# PROVIDED DATA
===

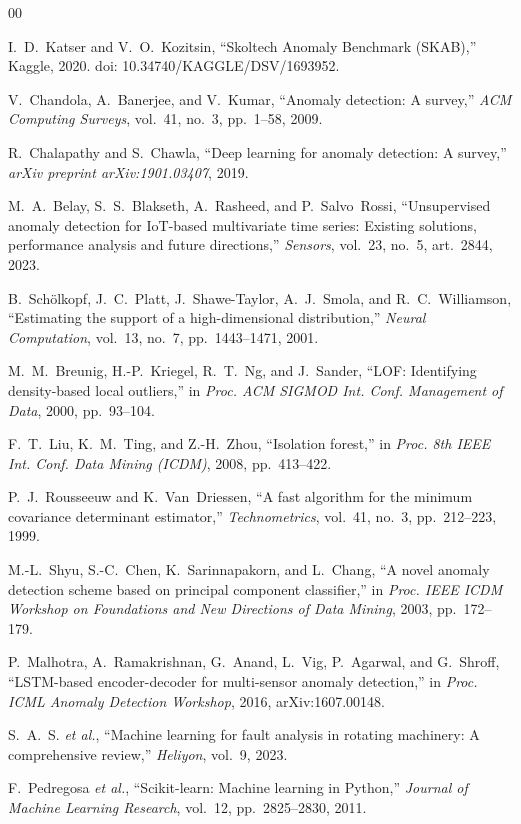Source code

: \documentclass[conference]{IEEEtran}
\begin{document}
\begin{thebibliography}{00}

I.~D.~Katser and V.~O.~Kozitsin, ``Skoltech Anomaly Benchmark (SKAB),''
Kaggle, 2020. doi: 10.34740/KAGGLE/DSV/1693952.

V.~Chandola, A.~Banerjee, and V.~Kumar, ``Anomaly detection: A survey,''
\emph{ACM Computing Surveys}, vol.~41, no.~3, pp.~1--58, 2009.

R.~Chalapathy and S.~Chawla, ``Deep learning for anomaly detection: A survey,''
\emph{arXiv preprint arXiv:1901.03407}, 2019.

M.~A.~Belay, S.~S.~Blakseth, A.~Rasheed, and P.~Salvo~Rossi, ``Unsupervised
anomaly detection for IoT-based multivariate time series: Existing solutions,
performance analysis and future directions,'' \emph{Sensors}, vol.~23, no.~5,
art.~2844, 2023.

B.~Sch\"olkopf, J.~C.~Platt, J.~Shawe-Taylor, A.~J.~Smola, and
R.~C.~Williamson, ``Estimating the support of a high-dimensional
distribution,'' \emph{Neural Computation}, vol.~13, no.~7, pp.~1443--1471, 2001.

M.~M.~Breunig, H.-P.~Kriegel, R.~T.~Ng, and J.~Sander, ``LOF: Identifying
density-based local outliers,'' in \emph{Proc. ACM SIGMOD Int. Conf. Management
of Data}, 2000, pp.~93--104.

F.~T.~Liu, K.~M.~Ting, and Z.-H.~Zhou, ``Isolation forest,'' in \emph{Proc. 8th
IEEE Int. Conf. Data Mining (ICDM)}, 2008, pp.~413--422.

P.~J.~Rousseeuw and K.~Van~Driessen, ``A fast algorithm for the minimum
covariance determinant estimator,'' \emph{Technometrics}, vol.~41, no.~3,
pp.~212--223, 1999.

M.-L.~Shyu, S.-C.~Chen, K.~Sarinnapakorn, and L.~Chang, ``A novel anomaly
detection scheme based on principal component classifier,'' in \emph{Proc. IEEE
ICDM Workshop on Foundations and New Directions of Data Mining}, 2003,
pp.~172--179.

P.~Malhotra, A.~Ramakrishnan, G.~Anand, L.~Vig, P.~Agarwal, and G.~Shroff,
``LSTM-based encoder-decoder for multi-sensor anomaly detection,'' in
\emph{Proc. ICML Anomaly Detection Workshop}, 2016, arXiv:1607.00148.

S.~A.~S. \emph{et al.}, ``Machine learning for fault analysis in rotating
machinery: A comprehensive review,'' \emph{Heliyon}, vol.~9, 2023.

F.~Pedregosa \emph{et al.}, ``Scikit-learn: Machine learning in Python,''
\emph{Journal of Machine Learning Research}, vol.~12, pp.~2825--2830, 2011.

\end{thebibliography}
\end{document}
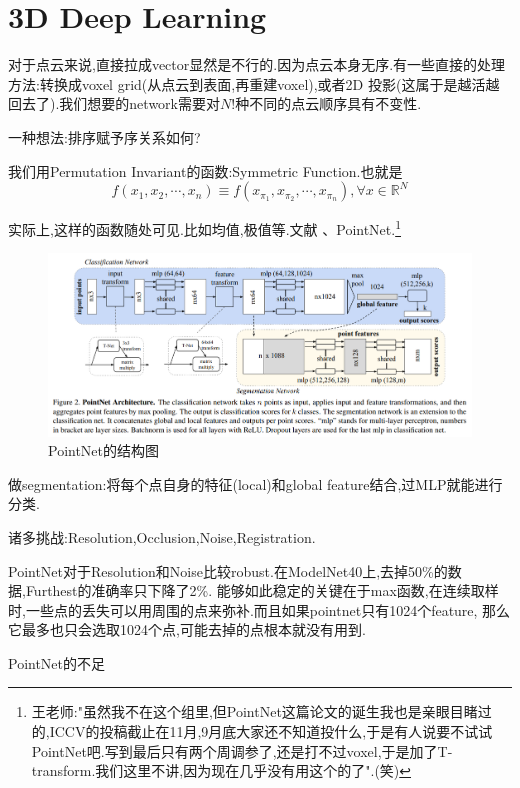 \section{3D Deep Learning}

对于点云来说,直接拉成vector显然是不行的.因为点云本身无序.有一些直接的处理方法:转换成voxel grid(从点云到表面,再重建voxel),或者2D 投影(这属于是越活越回去了).我们想要的network需要对$N!$种不同的点云顺序具有不变性.

一种想法:排序赋予序关系如何?

我们用Permutation Invariant的函数:Symmetric Function.也就是
\begin{equation}
    f(x_1, x_2, \cdots, x_n) \equiv f(x_{\pi_1}, x_{\pi_2}, \cdots, x_{\pi_n}), \forall x \in \mathbb R^N
\end{equation}

实际上,这样的函数随处可见.比如均值,极值等.文献\cite{PointNet} 、PointNet.\footnote{王老师:"虽然我不在这个组里,但PointNet这篇论文的诞生我也是亲眼目睹过的,ICCV的投稿截止在11月,9月底大家还不知道投什么,于是有人说要不试试PointNet吧.写到最后只有两个周调参了,还是打不过voxel,于是加了T-transform.我们这里不讲,因为现在几乎没有用这个的了".(笑)}
\begin{figure}[htbp]
    \centering
    \includegraphics[scale=0.6]{figures/PointNet.png}
    \caption{PointNet的结构图}
    \label{}
\end{figure}

做segmentation:将每个点自身的特征(local)和global feature结合,过MLP就能进行分类.

诸多挑战:Resolution,Occlusion,Noise,Registration.

PointNet对于Resolution和Noise比较robust.在ModelNet40上,去掉50\%的数据,Furthest的准确率只下降了2\%.
能够如此稳定的关键在于max函数,在连续取样时,一些点的丢失可以用周围的点来弥补.而且如果pointnet只有1024个feature,
那么它最多也只会选取1024个点,可能去掉的点根本就没有用到.

PointNet的不足

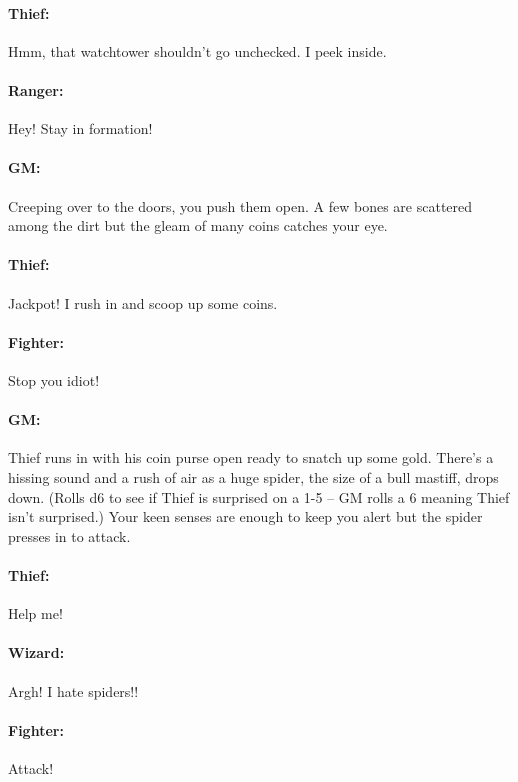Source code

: \begin{multicols}{2}
\paragraph{Thief:} Hmm, that watchtower shouldn't go unchecked.  I peek inside.

\paragraph{Ranger:} Hey! Stay in formation!

\paragraph{GM:} Creeping over to the doors, you push them open.  A few bones are scattered among the dirt but the gleam of many coins catches your eye.

\paragraph{Thief:} Jackpot!  I rush in and scoop up some coins.

\paragraph{Fighter:} Stop you idiot!
 
\paragraph{GM:} Thief runs in with his coin purse open ready to snatch up some gold.  There's a hissing sound and a rush of air as a huge spider, the size of a bull mastiff, drops down.  (Rolls d6 to see if Thief is surprised on a 1-5 -- GM rolls a 6 meaning Thief isn't surprised.) Your keen senses are enough to keep you alert but the spider presses in to attack.

\paragraph{Thief:} Help me!

\paragraph{Wizard:} Argh!  I hate spiders!!

\paragraph{Fighter:} Attack!


\end{multicols}
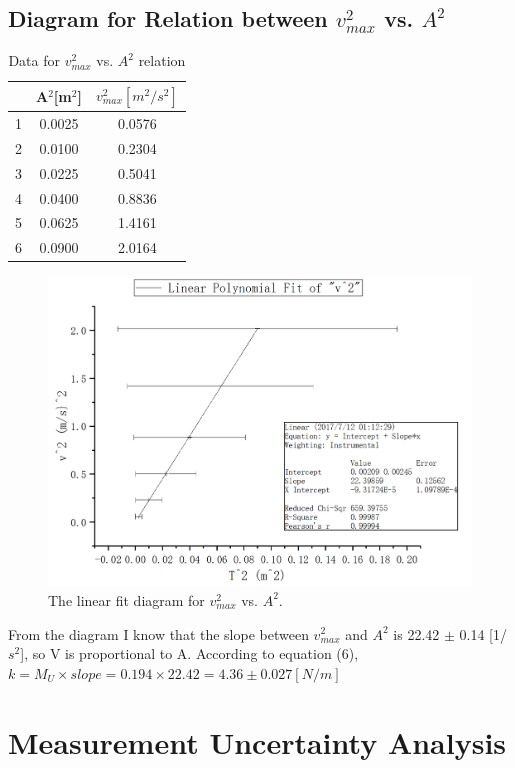\documentclass[12pt]{article}
\begin{document}
\subsection{Diagram for Relation between $v_{max}^2$ vs. $A^2$} 
\begin{table}[H]
\centering
\begin{tabular}{|c|c|c|}
\hline
  & A$^2$[m$^2$] & $v_{max}^2[m^2/s^2]$ \\ \hline
1 & 0.0025    & 0.0576   \\ \hline
2 & 0.0100      & 0.2304   \\ \hline
3 & 0.0225     & 0.5041   \\ \hline
4 & 0.0400      & 0.8836   \\ \hline
5 & 0.0625     & 1.4161   \\ \hline
6 & 0.0900      & 2.0164   \\ \hline
\end{tabular}
\caption{Data for $v_{max}^2$ vs. $A^2$ relation}
\end{table}
\begin{figure}[H]
\centering
\includegraphics[scale=0.4]{P12.jpg}
\caption{The linear fit diagram for  $v_{max}^2$ vs. $A^2$.}
\end{figure}
From the diagram I know that the slope between $v_{max}^2$ and $A^2$ is 22.42 $\pm$ 0.14 [1/$s^2$], so V is proportional to A. According to equation (6), $k=M_U\times{slope}=0.194\times22.42=4.36\pm0.027[N/m]$
\section{Measurement Uncertainty Analysis}
\end{document}
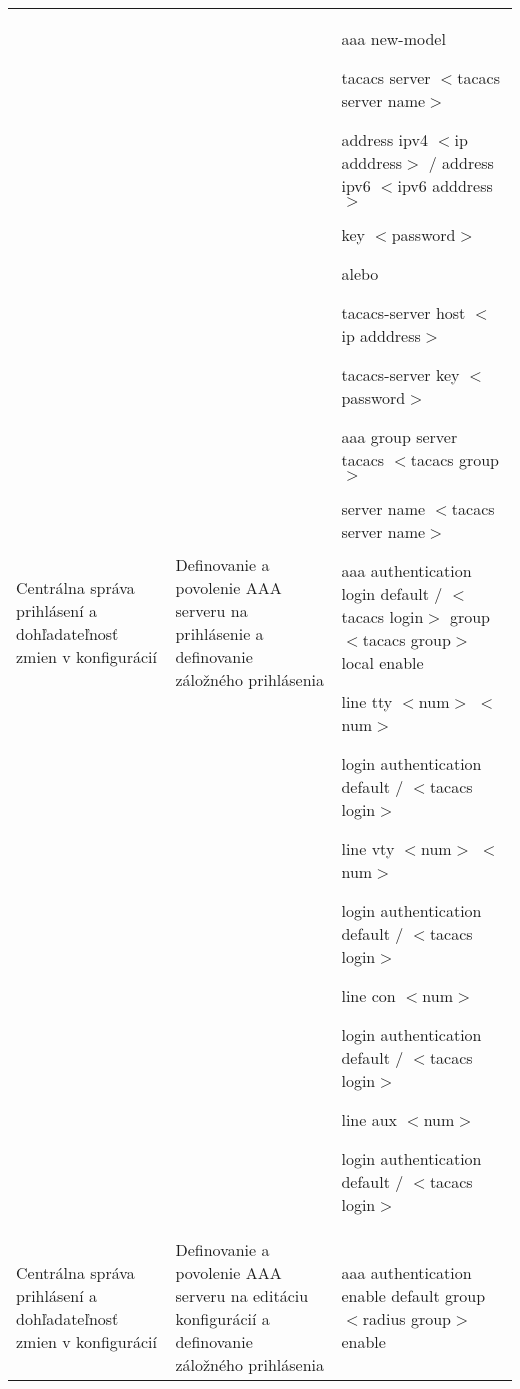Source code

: \begin{longtable}[!htbp]{|L{10em}L{10em}>{\selectfont}L{34em}|}
	
	
	
	 Centrálna správa prihlásení a dohľadateľnosť zmien v konfigurácií	&Definovanie a povolenie AAA serveru na prihlásenie a definovanie záložného prihlásenia	&aaa new-model
	
	tacacs server $<$tacacs server name$>$
	
	\hspace{0.5em}address ipv4 $<$ip adddress$>$ / address ipv6 $<$ipv6 adddress$>$
	
	\hspace{0.5em}key $<$password$>$
	\vspace{0.5em}
	
	{\selectfont alebo}
	
	\vspace{0.5em}
	tacacs-server host $<$ip adddress$>$
	
	tacacs-server key $<$password$>$
	
	\vspace{0.5em}
	
	aaa group server tacacs $<$tacacs group$>$
	
	\hspace{0.5em}server name $<$tacacs server name$>$
	
	aaa authentication login default / $<$tacacs login$>$ group $<$tacacs group$>$ local enable
	
	line tty $<$num$>$ $<$num$>$
	
	\hspace{0.5em}login authentication default / $<$tacacs login$>$
	
	line vty $<$num$>$ $<$num$>$
	
	\hspace{0.5em}login authentication default / $<$tacacs login$>$
	
	line con $<$num$>$
	
	\hspace{0.5em}login authentication default / $<$tacacs login$>$
	
	line aux $<$num$>$
	
	
	\hspace{0.5em}login authentication default / $<$tacacs login$>$\\
	
	
	
	
	Centrálna správa prihlásení a dohľadateľnosť zmien v konfigurácií	&Definovanie a povolenie AAA serveru na editáciu konfigurácií a definovanie záložného prihlásenia	&aaa authentication enable default group $<$radius group$>$ enable\\
	

\end{longtable}
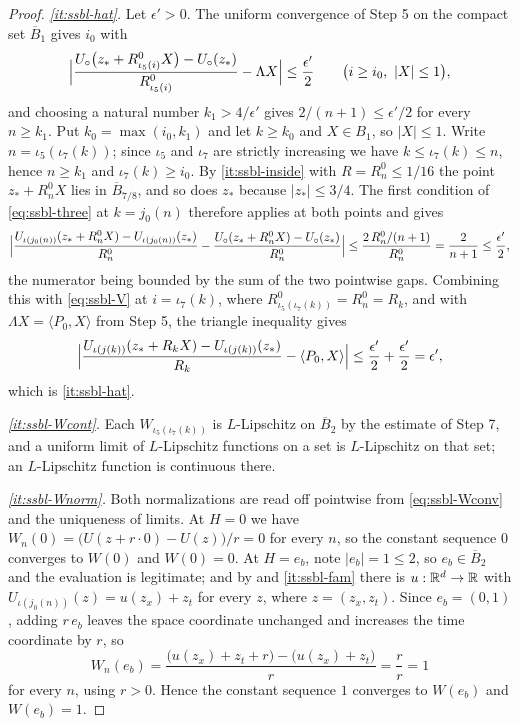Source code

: \begin{proof}
\emph{\ref{it:ssbl-hat}.} Let $\epsilon'>0$. The uniform convergence of Step 5
on the compact set $\overline B_1$ gives $i_0$ with
\begin{equation}\label{eq:ssbl-V}
  \Bigl|\frac{U_\circ\bigl(z_*+R^0_{\iota_5(i)}X\bigr)-U_\circ(z_*)}
              {R^0_{\iota_5(i)}}-\Lambda X\Bigr|\le\frac{\epsilon'}2
  \qquad\bigl(i\ge i_0,\ |X|\le1\bigr),
\end{equation}
and choosing a natural number $k_1>4/\epsilon'$ gives
$2/(n+1)\le\epsilon'/2$ for every $n\ge k_1$. Put
$k_0=\max(i_0,k_1)$ and let $k\ge k_0$ and $X\in B_1$, so $|X|\le1$. Write
$n=\iota_5(\iota_7(k))$; since $\iota_5$ and $\iota_7$ are strictly increasing
we have $k\le\iota_7(k)\le n$, hence $n\ge k_1$ and $\iota_7(k)\ge i_0$.
By \ref{it:ssbl-inside} with $R=R^0_n\le1/16$ the point $z_*+R^0_nX$ lies in
$\overline B_{7/8}$, and so does $z_*$ because $|z_*|\le3/4$. The first
condition of \eqref{eq:ssbl-three} at $k=j_0(n)$ therefore applies at both
points and gives
\[
  \Bigl|\frac{U_{\iota(j_0(n))}(z_*+R^0_nX)-U_{\iota(j_0(n))}(z_*)}{R^0_n}
    -\frac{U_\circ(z_*+R^0_nX)-U_\circ(z_*)}{R^0_n}\Bigr|
  \le\frac{2\,R^0_n/(n+1)}{R^0_n}=\frac2{n+1}\le\frac{\epsilon'}2 ,
\]
the numerator being bounded by the sum of the two pointwise gaps. Combining
this with \eqref{eq:ssbl-V} at $i=\iota_7(k)$, where
$R^0_{\iota_5(\iota_7(k))}=R^0_n=R_k$, and with
$\Lambda X=\langle P_0,X\rangle$ from Step 5, the triangle inequality gives
\[
  \Bigl|\frac{U_{\iota(j(k))}(z_*+R_kX)-U_{\iota(j(k))}(z_*)}{R_k}
    -\langle P_0,X\rangle\Bigr|
  \le\frac{\epsilon'}2+\frac{\epsilon'}2=\epsilon' ,
\]
which is \ref{it:ssbl-hat}.

\emph{\ref{it:ssbl-Wcont}.} Each $W_{\iota_5(\iota_7(k))}$ is $L$-Lipschitz on
$\overline B_2$ by the estimate of Step 7, and a uniform limit of
$L$-Lipschitz functions on a set is $L$-Lipschitz on that set; an
$L$-Lipschitz function is continuous there.

\emph{\ref{it:ssbl-Wnorm}.} Both normalizations are read off pointwise from
\eqref{eq:ssbl-Wconv} and the uniqueness of limits. At $H=0$ we have
$W_n(0)=\bigl(U(z+r\cdot0)-U(z)\bigr)/r=0$ for every $n$, so the constant
sequence $0$ converges to $W(0)$ and $W(0)=0$. At $H=e_b$, note
$|e_b|=1\le2$, so $e_b\in\overline B_2$ and the evaluation is legitimate; and by
 and \ref{it:ssbl-fam} there is
$u:\R^d\to\R$ with $U_{\iota(j_0(n))}(z)=u(z_x)+z_t$ for every $z$, where
$z=(z_x,z_t)$. Since $e_b=(0,1)$, adding $r\,e_b$ leaves the space coordinate
unchanged and increases the time coordinate by $r$, so
\[
  W_n(e_b)=\frac{\bigl(u(z_x)+z_t+r\bigr)-\bigl(u(z_x)+z_t\bigr)}{r}
   =\frac rr=1
\]
for every $n$, using $r>0$. Hence the constant sequence $1$ converges to
$W(e_b)$ and $W(e_b)=1$.
\end{proof}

===

# PROBLEM
Extract, word for word, each line from the top of the data down to and including the line with "art.~2844, 2023."; skip the pictures.

# ANSWER SECTION
Source code

: \documentclass[conference]{IEEEtran}
\begin{document}
\begin{thebibliography}{00}

I.~D.~Katser and V.~O.~Kozitsin, ``Skoltech Anomaly Benchmark (SKAB),''
Kaggle, 2020. doi: 10.34740/KAGGLE/DSV/1693952.

V.~Chandola, A.~Banerjee, and V.~Kumar, ``Anomaly detection: A survey,''
\emph{ACM Computing Surveys}, vol.~41, no.~3, pp.~1--58, 2009.

R.~Chalapathy and S.~Chawla, ``Deep learning for anomaly detection: A survey,''
\emph{arXiv preprint arXiv:1901.03407}, 2019.

M.~A.~Belay, S.~S.~Blakseth, A.~Rasheed, and P.~Salvo~Rossi, ``Unsupervised
anomaly detection for IoT-based multivariate time series: Existing solutions,
performance analysis and future directions,'' \emph{Sensors}, vol.~23, no.~5,
art.~2844, 2023.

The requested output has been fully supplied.